[Input data Boundary: Start]

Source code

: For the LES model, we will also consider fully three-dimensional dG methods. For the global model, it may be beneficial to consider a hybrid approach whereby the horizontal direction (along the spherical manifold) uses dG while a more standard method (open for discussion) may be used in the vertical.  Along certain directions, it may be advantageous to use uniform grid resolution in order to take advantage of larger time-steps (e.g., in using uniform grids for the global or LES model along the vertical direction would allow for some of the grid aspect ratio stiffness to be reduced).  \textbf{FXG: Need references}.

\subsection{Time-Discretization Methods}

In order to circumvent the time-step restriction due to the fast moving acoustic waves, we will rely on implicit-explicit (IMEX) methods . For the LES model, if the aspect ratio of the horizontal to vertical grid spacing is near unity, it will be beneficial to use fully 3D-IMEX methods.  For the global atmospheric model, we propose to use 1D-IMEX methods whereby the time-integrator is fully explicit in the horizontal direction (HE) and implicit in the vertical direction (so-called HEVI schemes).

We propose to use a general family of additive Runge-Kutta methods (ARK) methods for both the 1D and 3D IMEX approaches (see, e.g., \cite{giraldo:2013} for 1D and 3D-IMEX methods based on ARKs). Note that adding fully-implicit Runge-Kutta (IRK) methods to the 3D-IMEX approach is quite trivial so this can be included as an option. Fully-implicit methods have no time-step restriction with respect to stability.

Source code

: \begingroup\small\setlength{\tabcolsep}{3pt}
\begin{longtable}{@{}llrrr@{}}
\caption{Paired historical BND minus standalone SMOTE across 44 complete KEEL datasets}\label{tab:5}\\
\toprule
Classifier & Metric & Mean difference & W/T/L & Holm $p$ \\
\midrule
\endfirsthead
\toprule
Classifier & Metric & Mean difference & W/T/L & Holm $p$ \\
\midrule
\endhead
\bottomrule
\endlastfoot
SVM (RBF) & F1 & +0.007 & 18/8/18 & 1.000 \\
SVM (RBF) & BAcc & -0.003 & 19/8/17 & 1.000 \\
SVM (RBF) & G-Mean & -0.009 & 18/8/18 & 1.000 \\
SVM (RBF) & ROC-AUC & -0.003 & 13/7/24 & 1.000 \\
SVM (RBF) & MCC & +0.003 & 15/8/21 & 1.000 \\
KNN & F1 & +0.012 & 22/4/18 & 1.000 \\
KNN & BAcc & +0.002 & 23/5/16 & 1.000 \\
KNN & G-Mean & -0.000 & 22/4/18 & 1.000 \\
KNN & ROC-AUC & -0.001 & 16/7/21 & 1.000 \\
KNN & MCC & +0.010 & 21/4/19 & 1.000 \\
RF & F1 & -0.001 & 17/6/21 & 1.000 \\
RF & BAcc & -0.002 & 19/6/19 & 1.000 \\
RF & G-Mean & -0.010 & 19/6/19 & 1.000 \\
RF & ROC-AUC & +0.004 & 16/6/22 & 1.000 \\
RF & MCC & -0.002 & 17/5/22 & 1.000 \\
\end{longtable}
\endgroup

[Input data Boundary: End]

To do – Without omitting anything, output the entries exactly.

Solution –
Source code

: For the LES model, we will also consider fully three-dimensional dG methods. For the global model, it may be beneficial to consider a hybrid approach whereby the horizontal direction (along the spherical manifold) uses dG while a more standard method (open for discussion) may be used in the vertical.  Along certain directions, it may be advantageous to use uniform grid resolution in order to take advantage of larger time-steps (e.g., in using uniform grids for the global or LES model along the vertical direction would allow for some of the grid aspect ratio stiffness to be reduced).  \textbf{FXG: Need references}.

\subsection{Time-Discretization Methods}

In order to circumvent the time-step restriction due to the fast moving acoustic waves, we will rely on implicit-explicit (IMEX) methods . For the LES model, if the aspect ratio of the horizontal to vertical grid spacing is near unity, it will be beneficial to use fully 3D-IMEX methods.  For the global atmospheric model, we propose to use 1D-IMEX methods whereby the time-integrator is fully explicit in the horizontal direction (HE) and implicit in the vertical direction (so-called HEVI schemes).

We propose to use a general family of additive Runge-Kutta methods (ARK) methods for both the 1D and 3D IMEX approaches (see, e.g., \cite{giraldo:2013} for 1D and 3D-IMEX methods based on ARKs). Note that adding fully-implicit Runge-Kutta (IRK) methods to the 3D-IMEX approach is quite trivial so this can be included as an option. Fully-implicit methods have no time-step restriction with respect to stability.

Source code

: \begingroup\small\setlength{\tabcolsep}{3pt}
\begin{longtable}{@{}llrrr@{}}
\caption{Paired historical BND minus standalone SMOTE across 44 complete KEEL datasets}\label{tab:5}\\
\toprule
Classifier & Metric & Mean difference & W/T/L & Holm $p$ \\
\midrule
\endfirsthead
\toprule
Classifier & Metric & Mean difference & W/T/L & Holm $p$ \\
\midrule
\endhead
\bottomrule
\endlastfoot
SVM (RBF) & F1 & +0.007 & 18/8/18 & 1.000 \\
SVM (RBF) & BAcc & -0.003 & 19/8/17 & 1.000 \\
SVM (RBF) & G-Mean & -0.009 & 18/8/18 & 1.000 \\
SVM (RBF) & ROC-AUC & -0.003 & 13/7/24 & 1.000 \\
SVM (RBF) & MCC & +0.003 & 15/8/21 & 1.000 \\
KNN & F1 & +0.012 & 22/4/18 & 1.000 \\
KNN & BAcc & +0.002 & 23/5/16 & 1.000 \\
KNN & G-Mean & -0.000 & 22/4/18 & 1.000 \\
KNN & ROC-AUC & -0.001 & 16/7/21 & 1.000 \\
KNN & MCC & +0.010 & 21/4/19 & 1.000 \\
RF & F1 & -0.001 & 17/6/21 & 1.000 \\
RF & BAcc & -0.002 & 19/6/19 & 1.000 \\
RF & G-Mean & -0.010 & 19/6/19 & 1.000 \\
RF & ROC-AUC & +0.004 & 16/6/22 & 1.000 \\
RF & MCC & -0.002 & 17/5/22 & 1.000 \\
\end{longtable}
\endgroup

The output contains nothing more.